São dois homens do Norte. L.S. tem 40 anos; E.Q., 28. Tiveram a mesma amante e outras mais, passaram os dois pelo mesmo sofrimento. Um ano depois, seguem caminhos diferentes. A uni-los ficou uma grande amizade, conquistada entre altos e baixos.

Finalmente, juntos podem, agora, olhar para trás, para a vida que, durante anos a fio, tiveram em comum. São ambos de cidades e vilas pequenas do Norte Interior deste nosso país e, contudo, foram-se encontrar, perto da capital. Juntos, ajudaram-se mutuamente. Quando um sofria, o outro também sofria; quando um precisava de apoio, o outro estava lá para lho dar. A amizade nasceu sozinha e, hoje, podem encarar o que o futuro lhes reserva. Para trás deixaram as suas amantes, as suas inimigas.
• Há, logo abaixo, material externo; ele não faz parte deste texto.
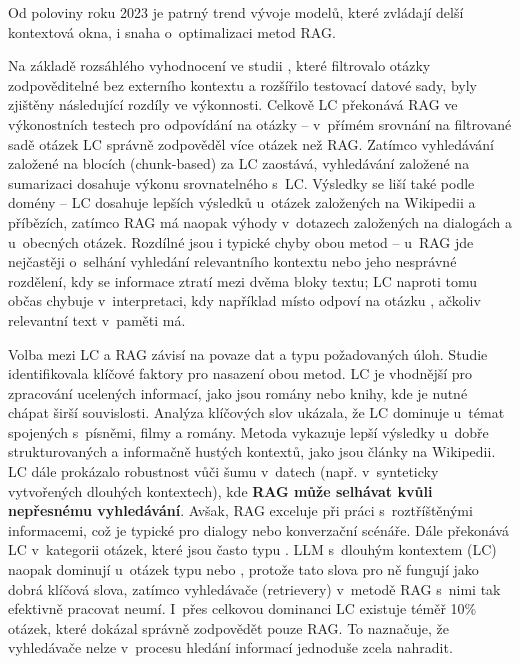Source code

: \documentclass[czech, bc, kiv, he, iso690numb, pdf]{fasthesis}
\begin{document}
Od poloviny roku 2023 je patrný trend vývoje modelů, které zvládají delší kontextová okna, i snaha o~optimalizaci metod RAG.

Na základě rozsáhlého vyhodnocení ve studii \cite{rag-vs-lc-eval}, které filtrovalo otázky zodpověditelné bez externího kontextu a rozšířilo testovací datové sady, byly zjištěny následující rozdíly ve výkonnosti. Celkově LC překonává RAG ve výkonostních testech pro odpovídání na otázky -- v~přímém srovnání na filtrované sadě otázek LC správně zodpověděl více otázek než RAG. Zatímco vyhledávání založené na blocích (chunk-based) za LC zaostává, vyhledávání založené na sumarizaci dosahuje výkonu srovnatelného s~LC. Výsledky se liší také podle domény -- LC dosahuje lepších výsledků u~otázek založených na Wikipedii a příbězích, zatímco RAG má naopak výhody v~dotazech založených na dialogách a u~obecných otázek. Rozdílné jsou i typické chyby obou metod -- u~RAG jde nejčastěji o~selhání vyhledání relevantního kontextu nebo jeho nesprávné rozdělení, kdy se informace ztratí mezi dvěma bloky textu; LC naproti tomu občas chybuje v~interpretaci, kdy například místo  odpoví na otázku , ačkoliv relevantní text v~paměti má.


Volba mezi LC a RAG závisí na povaze dat a typu požadovaných úloh. Studie \cite{rag-vs-lc-eval} identifikovala klíčové faktory pro nasazení obou metod. LC je vhodnější pro zpracování ucelených informací, jako jsou romány nebo knihy, kde je nutné chápat širší souvislosti. Analýza klíčových slov ukázala, že LC dominuje u~témat spojených s~písněmi, filmy a romány. Metoda vykazuje lepší výsledky u~dobře strukturovaných a informačně hustých kontextů, jako jsou články na Wikipedii. LC dále prokázalo robustnost vůči šumu v~datech (např. v~synteticky vytvořených dlouhých kontextech), kde \textbf{RAG může selhávat kvůli nepřesnému vyhledávání}. Avšak, RAG exceluje při práci s~roztříštěnými informacemi, což je typické pro dialogy nebo konverzační scénáře. Dále překonává LC v~kategorii otázek, které jsou často typu .
LLM s~dlouhým kontextem (LC) naopak dominují u~otázek typu  nebo , protože tato slova pro ně fungují jako dobrá klíčová slova, zatímco vyhledávače (retrievery) v~metodě RAG s~nimi tak efektivně pracovat neumí.
I~přes celkovou dominanci LC existuje téměř 10\% otázek, které dokázal správně zodpovědět pouze RAG. To naznačuje, že vyhledávače nelze v~procesu hledání informací jednoduše zcela nahradit.
\end{document}
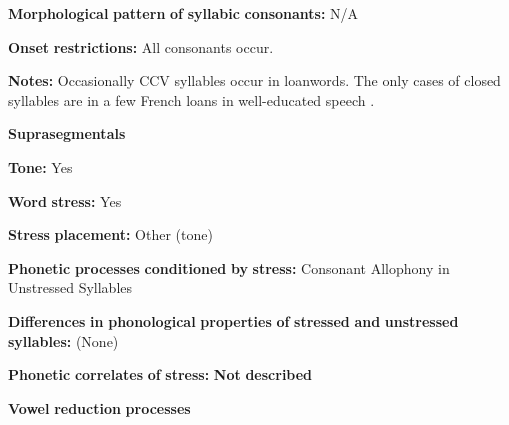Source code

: \documentclass[output=paper]{langsci/langscibook}
\begin{document}
\begin{styleBody}
\textbf{Morphological} \textbf{pattern} \textbf{of} \textbf{syllabic} \textbf{consonants:} N/A
\end{styleBody}

\begin{styleBody}
\textbf{Onset} \textbf{restrictions:} All consonants occur.
\end{styleBody}

\begin{styleBody}
\textbf{Notes:} Occasionally CCV syllables occur in loanwords. The only cases of closed syllables are in a few French loans in well-educated speech \citep[113]{Morse1976}.
\end{styleBody}

\begin{styleBody}
\textbf{Suprasegmentals}
\end{styleBody}

\begin{styleBody}
\textbf{Tone:} Yes
\end{styleBody}

\begin{styleBody}
\textbf{Word} \textbf{stress:} Yes
\end{styleBody}

\begin{styleBody}
\textbf{Stress} \textbf{placement:} Other (tone)
\end{styleBody}

\begin{styleBody}
\textbf{Phonetic} \textbf{processes} \textbf{conditioned} \textbf{by} \textbf{stress:} Consonant Allophony in Unstressed Syllables
\end{styleBody}

\begin{styleBody}
\textbf{Differences} \textbf{in} \textbf{phonological} \textbf{properties} \textbf{of} \textbf{stressed} \textbf{and} \textbf{unstressed} \textbf{syllables:} (None)
\end{styleBody}

\begin{styleBody}
\textbf{Phonetic} \textbf{correlates} \textbf{of} \textbf{stress:} \textbf{Not} \textbf{described}
\end{styleBody}

\begin{styleBody}
\textbf{Vowel} \textbf{reduction} \textbf{processes}
\end{styleBody}
\end{document}
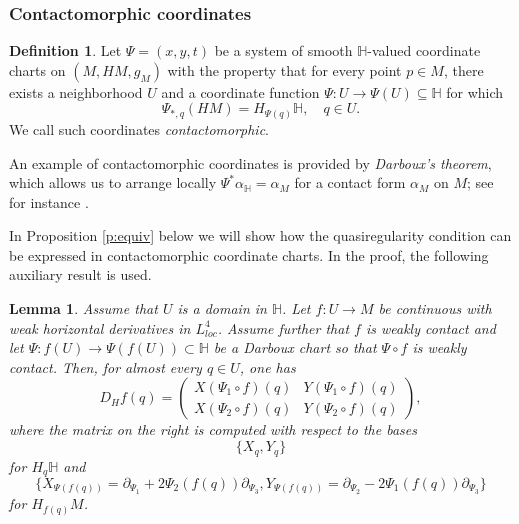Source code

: \documentclass[10pt,letterpaper]{amsart}
\newtheorem{lemma}[thm]{Lemma}
\theoremstyle{definition}
\newtheorem{definition}[thm]{Definition}
\numberwithin{thm}{subsection}
\numberwithin{equation}{section}
\begin{document}
\subsubsection{Contactomorphic coordinates}

\begin{definition}
Let $\Psi=(x,y,t)$ be a system of smooth ${\mathbb H}$-valued coordinate charts on $(M,HM,g_M)$ with the property that for every point $p\in M$, there exists a neighborhood $U$ and a coordinate function $\Psi:U \to \Psi(U)\subseteq {\mathbb H}$ for which
$$\Psi_{\ast,q}(HM)=H_{\Psi(q)}{\mathbb H},\quad q\in U.$$ We call such coordinates \emph{contactomorphic}.
 \end{definition}

An example of contactomorphic coordinates is provided by
\emph{Darboux's theorem}, which allows us to arrange locally
$\Psi^{\ast} \alpha_{\mathbb H}= \alpha_M$ for a contact form
$\alpha_M$ on $M$; see for instance \cite[Theorem 3.1]{MR2682326}.

In Proposition \ref{p:equiv} below we will show how the
quasiregularity condition can be expressed in contactomorphic
coordinate charts. In the proof, the
following auxiliary result is used.

\begin{lemma}\label{eq:D_Hf_in_coord}
Assume that $U$ is a domain in ${\mathbb H}$. Let $f:U \to M$ be continuous with weak horizontal derivatives in $L_{loc}^4$. Assume further that $f$ is weakly contact and let $\Psi:f(U) \to \Psi(f(U))\subset {\mathbb H}$ be a Darboux chart so that $\Psi \circ f$ is weakly contact. Then, for almost every $q\in U$, one has
\begin{equation}\label{eq:Df_in_Psi}
 D_H f(q) = \begin{pmatrix}X(\Psi_1 \circ f)(q) & Y(\Psi_1 \circ f)(q)\\X(\Psi_2 \circ f)(q) & Y(\Psi_2 \circ f)(q)\end{pmatrix},
\end{equation}
where the matrix on the right is computed with respect to the bases
\begin{equation}\label{eq:basis1}
\{X_q,Y_q\}
\end{equation}
for $H_q{\mathbb H}$ and
\begin{equation}\label{eq:bases2}
\{X_{\Psi(f(q))}=\partial_{\Psi_1}+ 2
\Psi_2(f(q))\partial_{\Psi_3}, Y_{\Psi(f(q))}=\partial_{\Psi_2}- 2
\Psi_1(f(q))\partial_{\Psi_3}\}
\end{equation}
for $H_{f(q)}M$.
\end{lemma}
\end{document}
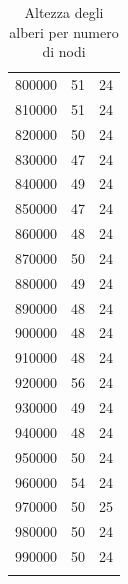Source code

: \documentclass{article}
\begin{document}
\begin{longtable}{c|c|c}
           800000 &            51 &            24 \\
           810000 &            51 &            24 \\
           820000 &            50 &            24 \\
           830000 &            47 &            24 \\
           840000 &            49 &            24 \\
           850000 &            47 &            24 \\
           860000 &            48 &            24 \\
           870000 &            50 &            24 \\
           880000 &            49 &            24 \\
           890000 &            48 &            24 \\
           900000 &            48 &            24 \\
           910000 &            48 &            24 \\
           920000 &            56 &            24 \\
           930000 &            49 &            24 \\
           940000 &            48 &            24 \\
           950000 &            50 &            24 \\
           960000 &            54 &            24 \\
           970000 &            50 &            25 \\
           980000 &            50 &            24 \\
           990000 &            50 &            24 \\
\hline
\caption{Altezza degli alberi per numero di nodi}
\end{longtable}

\newpage
\end{document}
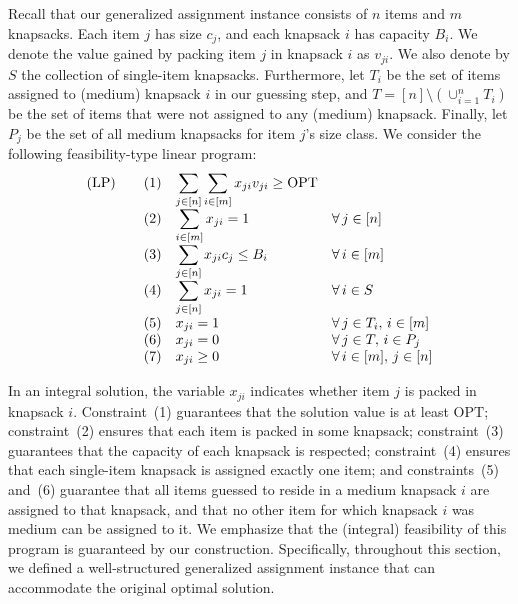 \documentclass[11pt]{article}
\theoremstyle{plain}
\theoremstyle{definition}
\newcommand{\opt}{\mathrm{OPT}}
\begin{document}
\smallskip {} Recall that our generalized assignment instance consists of $n$ items and $m$ knapsacks. Each item $j$ has size $c_j$, and each knapsack $i$ has capacity $B_i$. We denote the value gained by packing item $j$ in knapsack $i$ as $v_{ji}$. We also denote by $S$ the collection of single-item knapsacks. Furthermore, let $T_i$ be the set of items assigned to (medium) knapsack $i$ in our guessing step, and $T = [n] \setminus (\cup_{i=1}^n T_i)$ be the set of items that were not assigned to any (medium) knapsack. Finally, let $P_j$ be the set of all medium knapsacks for item $j$'s size class. We consider the following feasibility-type linear program:
$$
\begin{array}{lll}
(\rm LP) \quad & (1) \quad {\displaystyle \sum_{j \in [n]}\sum_{i \in [m]} x_{ji}v_{ji} \geq \opt} &  \\
 & (2) \quad {\displaystyle \sum_{i \in [m]} x_{ji} = 1} & \forall \, j \in [n] \\
 & (3) \quad {\displaystyle \sum_{j \in [n]} x_{ji} c_{j} \leq B_i} & \forall \, i \in [m] \\
 & (4) \quad {\displaystyle \sum_{j \in [n]} x_{ji} = 1} & \forall \, i \in S \\
 & (5) \quad x_{ji} = 1 & \forall \, j \in T_i, \, i \in [m] \\
 & (6) \quad x_{ji} = 0 & \forall \, j \in T, \, i \in P_j \\
 & (7) \quad x_{ji} \geq 0 & \forall \, i \in [m], \, j \in [n] \end{array}
$$

In an integral solution, the variable $x_{ji}$ indicates whether item $j$ is packed in knapsack $i$. Constraint~(1) guarantees that the solution value is at least $\opt$; constraint~(2) ensures that each item is packed in some knapsack; constraint~(3) guarantees that the capacity of each knapsack is respected; constraint~(4) ensures that each single-item knapsack is assigned exactly one item; and constraints~(5) and~(6) guarantee that all items guessed to reside in a medium knapsack $i$ are assigned to that knapsack, and that no other item for which knapsack $i$ was medium can be assigned to it. We emphasize that the (integral) feasibility of this program is guaranteed by our construction. Specifically, throughout this section, we defined a well-structured generalized assignment instance that can accommodate the original optimal solution.
\end{document}
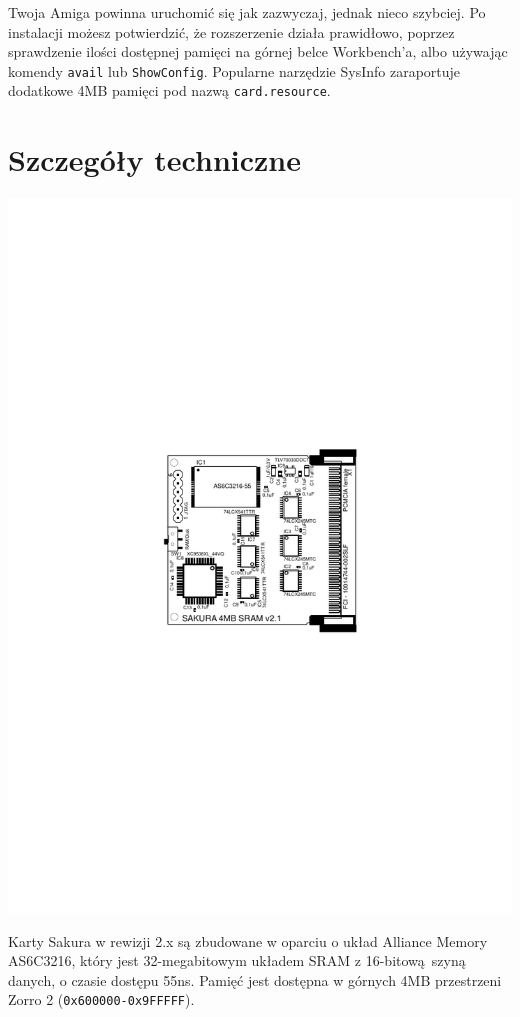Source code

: \documentclass[10pt,a4paper]{article}
\begin{document}
Twoja Amiga powinna uruchomić się jak zazwyczaj, jednak nieco szybciej. Po instalacji możesz potwierdzić, że rozszerzenie działa prawidłowo, poprzez sprawdzenie ilości dostępnej pamięci na górnej belce Workbench'a, albo używając komendy {\tt avail} lub {\tt ShowConfig}. Popularne narzędzie SysInfo zaraportuje dodatkowe 4MB pamięci pod nazwą {\tt card.resource}.

\section*{Szczegóły techniczne}

\begin{center}
\includegraphics{board21layout.pdf}
\end{center}

Karty Sakura w rewizji 2.x są zbudowane w oparciu o układ Alliance Memory AS6C3216, który jest 32-megabitowym układem SRAM z 16-bitową szyną danych, o czasie dostępu 55ns. Pamięć jest dostępna w górnych 4MB przestrzeni Zorro 2 ({\tt 0x600000-0x9FFFFF}).
\end{document}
Comecemos com L.S. Neste momento, está na faculdade, em Lisboa; o curso não é o que queria, mas com sorte, vai pedir transferência e mudar para Sociologia. A mulher e o filho, um rapaz com 11 anos, estão lá no Norte. Pelo meio do desabafo diz-nos que "já não me importo com eles; eu sei que ele é meu filho e que eu gosto muito dele mas, agora, tenho que pensar em mim". Foi o facto de pensar mais nele que o levou a iniciar o seu tratamento e livrar-se da branca, como nos confessa. Foi um amigo, professor de educação física, "que me convenceu a irmos uns fins-de-semana a Vigo, aquilo era uma maravilha". Ao fim de pouco tempo, "estava agarrado à cocaína, essa amante maldita que tudo nos tira e nada nos dá". Depois de ter assaltado dois ou três bancos, foi preso e passou pela vergonha de ser apontado na rua; as humilhações seguiram-se umas atrás das outras, uma vez que "eu morava numa vila pequena, onde toda a gente conhece toda a gente". Agora que renasceu de novo, L.S. está apavorado. "É um medo que me invade a alma e que quer tomar conta de mim". As saídas à noite foram suspensas e, o seu dia-a-dia resume-se ao percurso "de casa para a faculdade e da faculdade para casa", com uma ida esporádica ao supermercado para fazer umas compras. Porquê? Porque a senhora maldita anda aí, à espreita, e nós não podemos olhar para ela.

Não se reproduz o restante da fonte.